British businesswoman (1969–2026)

Kanya King (12 February 1969 – 3 June 2026) was a British businesswoman who founded the MOBO Awards in 1996, honouring achievements in "music of Black origin".

==Early life and education==
Kanya King was born in Kilburn, London, on 12 February 1969, to an Irish mother – Mary (nee Folan) – and a Ghanaian father, the youngest of their nine children. Her father, Christian Ocloo, died when she was 13 years old. Aged 16, she gave birth to her son, after which she dropped out of school.

King would later attend the University of London's Goldsmiths' College, obtaining a bachelor of arts degree.

== Career ==
King was working as a television researcher when she came up with the idea for awards to recognise music of black origin, such as gospel, jazz, R&B, soul, reggae and hip-hop.

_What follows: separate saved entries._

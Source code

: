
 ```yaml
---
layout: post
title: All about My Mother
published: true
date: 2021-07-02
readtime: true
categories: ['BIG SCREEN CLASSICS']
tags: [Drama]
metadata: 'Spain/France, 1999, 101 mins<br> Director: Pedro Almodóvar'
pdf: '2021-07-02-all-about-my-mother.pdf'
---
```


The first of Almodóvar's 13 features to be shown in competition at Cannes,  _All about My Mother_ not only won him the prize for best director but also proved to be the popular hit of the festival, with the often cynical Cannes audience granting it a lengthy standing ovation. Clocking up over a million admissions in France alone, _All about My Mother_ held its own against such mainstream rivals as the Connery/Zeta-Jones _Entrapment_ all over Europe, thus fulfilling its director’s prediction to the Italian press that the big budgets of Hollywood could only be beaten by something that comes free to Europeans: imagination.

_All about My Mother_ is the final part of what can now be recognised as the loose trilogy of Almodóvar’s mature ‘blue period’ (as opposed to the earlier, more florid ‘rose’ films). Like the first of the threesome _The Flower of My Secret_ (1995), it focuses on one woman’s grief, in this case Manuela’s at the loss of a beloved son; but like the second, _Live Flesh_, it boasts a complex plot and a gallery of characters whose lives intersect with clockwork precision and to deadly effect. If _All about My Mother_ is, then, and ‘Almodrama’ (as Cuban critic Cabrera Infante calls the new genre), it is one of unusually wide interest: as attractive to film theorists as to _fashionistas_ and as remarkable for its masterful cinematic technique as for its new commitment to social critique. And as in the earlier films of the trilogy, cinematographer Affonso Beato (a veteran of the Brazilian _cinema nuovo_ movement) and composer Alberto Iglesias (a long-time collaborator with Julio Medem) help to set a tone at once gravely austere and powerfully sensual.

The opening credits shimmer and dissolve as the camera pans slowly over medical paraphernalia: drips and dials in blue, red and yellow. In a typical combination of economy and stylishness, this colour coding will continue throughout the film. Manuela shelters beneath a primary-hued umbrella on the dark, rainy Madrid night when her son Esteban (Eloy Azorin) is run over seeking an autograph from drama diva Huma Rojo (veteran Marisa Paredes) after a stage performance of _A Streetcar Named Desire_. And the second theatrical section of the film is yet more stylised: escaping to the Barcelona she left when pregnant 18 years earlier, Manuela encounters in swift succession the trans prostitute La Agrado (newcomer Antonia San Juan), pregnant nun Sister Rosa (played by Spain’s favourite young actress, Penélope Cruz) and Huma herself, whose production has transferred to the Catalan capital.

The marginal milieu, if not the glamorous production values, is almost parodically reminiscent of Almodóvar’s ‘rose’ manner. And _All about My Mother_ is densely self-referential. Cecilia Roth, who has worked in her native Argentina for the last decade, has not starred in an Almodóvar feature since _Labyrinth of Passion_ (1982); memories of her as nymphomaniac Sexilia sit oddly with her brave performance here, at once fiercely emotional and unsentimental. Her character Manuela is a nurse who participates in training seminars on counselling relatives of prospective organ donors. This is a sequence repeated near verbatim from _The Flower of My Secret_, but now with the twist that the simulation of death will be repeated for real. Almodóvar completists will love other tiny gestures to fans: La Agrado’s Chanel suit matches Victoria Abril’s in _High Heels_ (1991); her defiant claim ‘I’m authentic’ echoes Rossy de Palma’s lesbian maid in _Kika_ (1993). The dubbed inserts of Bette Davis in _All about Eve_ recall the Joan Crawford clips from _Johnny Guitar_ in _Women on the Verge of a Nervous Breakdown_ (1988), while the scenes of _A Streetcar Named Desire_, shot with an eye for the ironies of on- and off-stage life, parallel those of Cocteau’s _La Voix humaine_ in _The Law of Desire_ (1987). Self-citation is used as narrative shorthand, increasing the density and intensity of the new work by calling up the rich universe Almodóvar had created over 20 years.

She sold the idea to the head of London Weekend Television (LWT) after a chance meeting at an Arsenal FC event and, in just seven weeks, King organised the first MOBO Awards, remortgaging her house in order to raise the money to do so. Through her persistence, and supported by the few black industry executives, such as Dej Mahoney and Keith Harris (former manager of Stevie Wonder), the first award show took place in November 1996 at London's Connaught Rooms, broadcast on Carlton Television, the weekday counterpart of LWT. The show would lead to the establishment over time of the MOBO Fringe Festival, MOBO Unsung, MOBO Musicians Amplified, and House of MOBO.

King appeared alongside four multi-millionaire panel members in the ITV series Fortune - Million Pound Giveaway (2007), where members of the panel decide which "contestants" to award no-strings grants, based on the merits of their pitch. In 2017, King spoke to the Evening Standard about building the MOBO Awards brand from being a single mother at the age of 16. She also spoke to the NME about diversity and inclusion in the creative industry, as well as to Music Week about the 22nd MOBO Awards being the strongest yet. In March 2026, King celebrated 30 years of the MOBO awards.

== Recognition ==
In the 1999 Birthday Honours, King was appointed a Member of the Order of the British Empire (MBE) for services to the Music Industry; she was promoted to Commander of the same Order (CBE) in the 2018 Birthday Honours for services to music and culture.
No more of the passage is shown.